Desktop Automation (Windows)
Capture the screen, a monitor, or a named window to a PNG.
windows_screenshotThe visual equivalent of windows_filesystem's read ops — lets an agent take a snapshot of the user's screen, a particular monitor, or a specific window so a downstream step (vision LLM, bug-report-generator, visual diff) has something to work with. The agent never picks where the file lands; the output directory is fixed by configuration.
Implements three modes: screen (the primary monitor via java.awt.Robot), monitor (any 0-based monitor index for multi-display setups), and window (find the bounds of a window matching a title substring via PowerShell + User32, then capture that rectangle). Output goes to a single configured directory with a timestamped filename. Each capture is a MutationPlan routed through the approval gate (a screenshot is a write to disk + a privacy event, not a free read). Pass apply=true to execute; otherwise the tool returns a dry-run plan.
When a user asks:
Snapshot the Excel budget window so the next agent can OCR it.
the agent calls the tool:
windows_screenshot(operation="window", title="Budget", apply=true)and gets back: an approval prompt, then a PNG at the configured output dir + the absolute path so a vision agent can pick it up.
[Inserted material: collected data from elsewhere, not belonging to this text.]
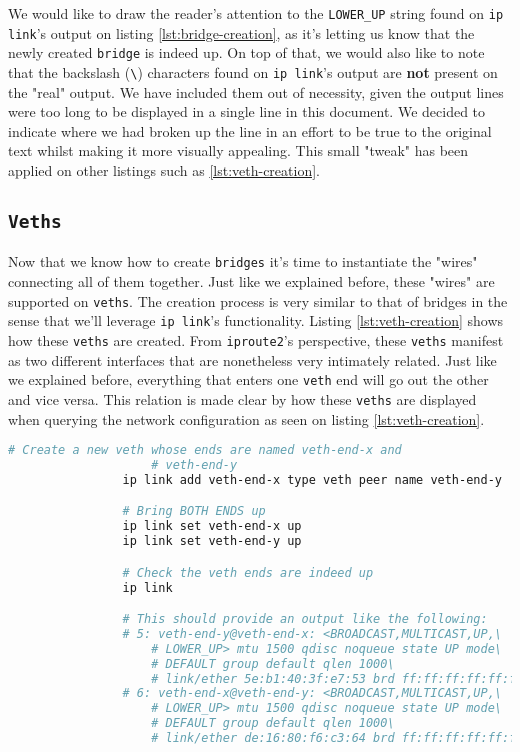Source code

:             We would like to draw the reader's attention to the \texttt{LOWER\_UP} string found on \texttt{ip link}'s output on listing \ref{lst:bridge-creation}, as it's letting us know that the newly created \texttt{bridge} is indeed up. On top of that, we would also like to note that the backslash (\texttt{\textbackslash}) characters found on \texttt{ip link}'s output are \textbf{not} present on the "real" output. We have included them out of necessity, given the output lines were too long to be displayed in a single line in this document. We decided to indicate where we had broken up the line in an effort to be true to the original text whilst making it more visually appealing. This small "tweak" has been applied on other listings such as \ref{lst:veth-creation}.

        \subsection{\texttt{Veths}}
            Now that we know how to create \texttt{bridges} it's time to instantiate the "wires" connecting all of them together. Just like we explained before, these "wires" are supported on \texttt{veths}. The creation process is very similar to that of bridges in the sense that we'll leverage \texttt{ip link}'s functionality. Listing \ref{lst:veth-creation} shows how these \texttt{veths} are created. From \texttt{iproute2}'s perspective, these \texttt{veths} manifest as two different interfaces that are nonetheless very intimately related. Just like we explained before, everything that enters one \texttt{veth} end will go out the other and vice versa. This relation is made clear by how these \texttt{veths} are displayed when querying the network configuration as seen on listing \ref{lst:veth-creation}.

            \begin{lstlisting}[language = bash, caption = Instantiating a Virtual Ethernet Interface., label = lst:veth-creation]
                # Create a new veth whose ends are named veth-end-x and
                    # veth-end-y
                ip link add veth-end-x type veth peer name veth-end-y

                # Bring BOTH ENDS up
                ip link set veth-end-x up
                ip link set veth-end-y up

                # Check the veth ends are indeed up
                ip link

                # This should provide an output like the following:
                # 5: veth-end-y@veth-end-x: <BROADCAST,MULTICAST,UP,\
                    # LOWER_UP> mtu 1500 qdisc noqueue state UP mode\
                    # DEFAULT group default qlen 1000\
                    # link/ether 5e:b1:40:3f:e7:53 brd ff:ff:ff:ff:ff:ff
                # 6: veth-end-x@veth-end-y: <BROADCAST,MULTICAST,UP,\
                    # LOWER_UP> mtu 1500 qdisc noqueue state UP mode\
                    # DEFAULT group default qlen 1000\
                    # link/ether de:16:80:f6:c3:64 brd ff:ff:ff:ff:ff:ff
            \end{lstlisting}

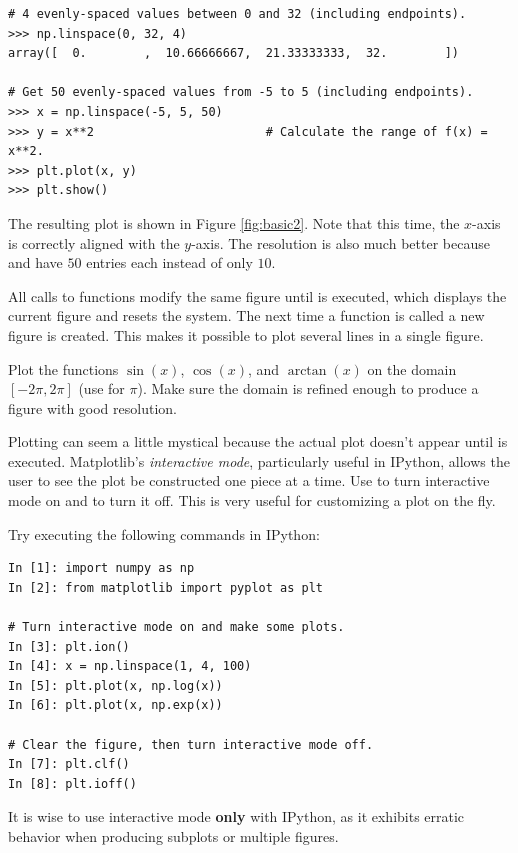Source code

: \begin{lstlisting}
# 4 evenly-spaced values between 0 and 32 (including endpoints).
>>> np.linspace(0, 32, 4)
array([  0.        ,  10.66666667,  21.33333333,  32.        ])

# Get 50 evenly-spaced values from -5 to 5 (including endpoints).
>>> x = np.linspace(-5, 5, 50)
>>> y = x**2                        # Calculate the range of f(x) = x**2.
>>> plt.plot(x, y)
>>> plt.show()
\end{lstlisting}

The resulting plot is shown in Figure \ref{fig:basic2}.
Note that this time, the $x$-axis is correctly aligned with the $y$-axis.
The resolution is also much better because  and  have $50$ entries each instead of only $10$.

All calls to  functions modify the same figure until  is executed, which displays the current figure and resets the system.
The next time a  function is called a new figure is created.
This makes it possible to plot several lines in a single figure.

\begin{problem} %
Plot the functions $\sin(x)$, $\cos(x)$, and $\arctan(x)$ on the domain $[-2\pi, 2\pi]$ (use  for $\pi$).
Make sure the domain is refined enough to produce a figure with good resolution.
\end{problem}

\begin{info} %
Plotting can seem a little mystical because the actual plot doesn't appear until  is executed.
Matplotlib's \emph{interactive mode}, particularly useful in IPython, allows the user to see the plot be constructed one piece at a time.
Use  to turn interactive mode on and  to turn it off.
This is very useful for customizing a plot on the fly.

Try executing the following commands in IPython:

\begin{lstlisting}
In [1]: import numpy as np
In [2]: from matplotlib import pyplot as plt

# Turn interactive mode on and make some plots.
In [3]: plt.ion()
In [4]: x = np.linspace(1, 4, 100)
In [5]: plt.plot(x, np.log(x))
In [6]: plt.plot(x, np.exp(x))

# Clear the figure, then turn interactive mode off.
In [7]: plt.clf()
In [8]: plt.ioff()
\end{lstlisting}

It is wise to use interactive mode \textbf{only} with IPython, as it exhibits erratic behavior when producing subplots or multiple figures.
\end{info}

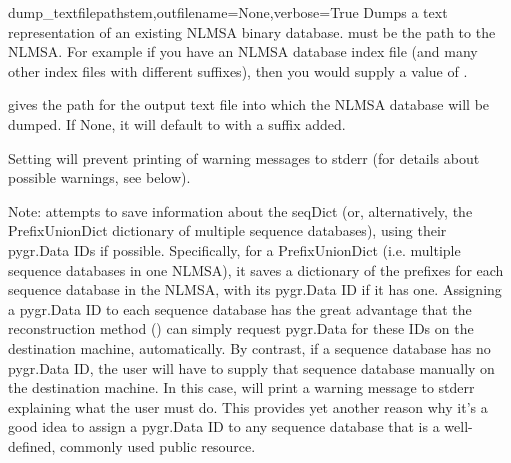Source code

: \documentclass{howto}
\begin{document}
\begin{funcdesc}{dump_textfile}{pathstem,outfilename=None,verbose=True}
  Dumps a text representation of an existing NLMSA binary database.
   must be the path to the NLMSA.  For
  example if you have an NLMSA database index file 
  (and many other index files with different suffixes),
  then you would supply a  value of .

   gives the path for the output text file into which the
  NLMSA database will be dumped.  If None, it will default to  with a
   suffix added.

  Setting  will prevent printing of warning messages
  to stderr (for details about possible warnings, see below).

  Note:  attempts to save information about the seqDict 
  (or, alternatively, the PrefixUnionDict dictionary of multiple sequence
  databases), using their pygr.Data IDs if possible.
  Specifically, for a PrefixUnionDict (i.e. multiple sequence databases in
  one NLMSA), it saves a dictionary of the prefixes
  for each sequence database in the NLMSA, with its pygr.Data ID if it has one.
  Assigning a pygr.Data ID to each sequence database has the great advantage that
  the reconstruction method () can simply request
  pygr.Data for these IDs on the destination machine, automatically.  By contrast,
  if a sequence database has no pygr.Data ID, the user will have to supply that
  sequence database manually on the destination machine.  In this case, 
   will print a warning message to stderr explaining
  what the user must do.  This provides yet another reason why it's a good idea
  to assign a pygr.Data ID to any sequence database that is a well-defined,
  commonly used public resource.
\end{funcdesc}
\end{document}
Set these before calling the tool. Values marked required must be present or the tool call will fail.
swarmai.tools.windows.enabled required Master switch for the Windows tool category.
swarmai.tools.windows.screenshot.output-dir optional Allowlisted directory where captured PNGs are written.
swarmai.tools.windows.auto-approve optional Skip the y/N prompt for capture writes. Intended for non-interactive runs only.
Wire this tool into a SwarmAI crew. Use the YAML DSL for declarative workflows, or the Java builder API when you want full programmatic control.
YAML DSL
# bug-report.yaml
name: bug-report-crew
process: SEQUENTIAL
agents:
- id: capturer
role: Bug Capturer
goal: Snapshot the failing app window and attach it to a bug report
tools:
- windows_screenshot
tasks:
- id: capture-task
agent: capturer
description: Find the window with 'Error' in the title and capture it to a PNG.Java
import ai.intelliswarm.swarmai.agent.Agent;
import ai.intelliswarm.swarmai.task.Task;
import ai.intelliswarm.swarmai.swarm.Swarm;
import ai.intelliswarm.swarmai.swarm.SwarmOutput;
import ai.intelliswarm.swarmai.process.ProcessType;
import ai.intelliswarm.swarmai.tool.windows.WindowsScreenshotTool;
import org.springframework.ai.chat.client.ChatClient;
import org.springframework.beans.factory.annotation.Autowired;
@Autowired ChatClient chatClient;
@Autowired WindowsScreenshotTool windowsScreenshotTool;
Agent capturer = Agent.builder()
.role("Bug Capturer")
.goal("Snapshot the failing app window and attach it to a bug report")
.chatClient(chatClient)
.tool(windowsScreenshotTool)
.build();
Task capturerTask = Task.builder()
.description("Find the first window matching 'Error' and capture its bounds.")
.agent(capturer)
.build();
SwarmOutput result = Swarm.builder()
.agent(capturer)
.task(capturerTask)
.process(ProcessType.SEQUENTIAL)
.build()
.kickoff();Real scenarios where agents put this tool to work.
Implementation lives at swarmai-tools/src/main/java/ai/intelliswarm/swarmai/tool/windows/WindowsScreenshotTool.java in the swarm-ai repository.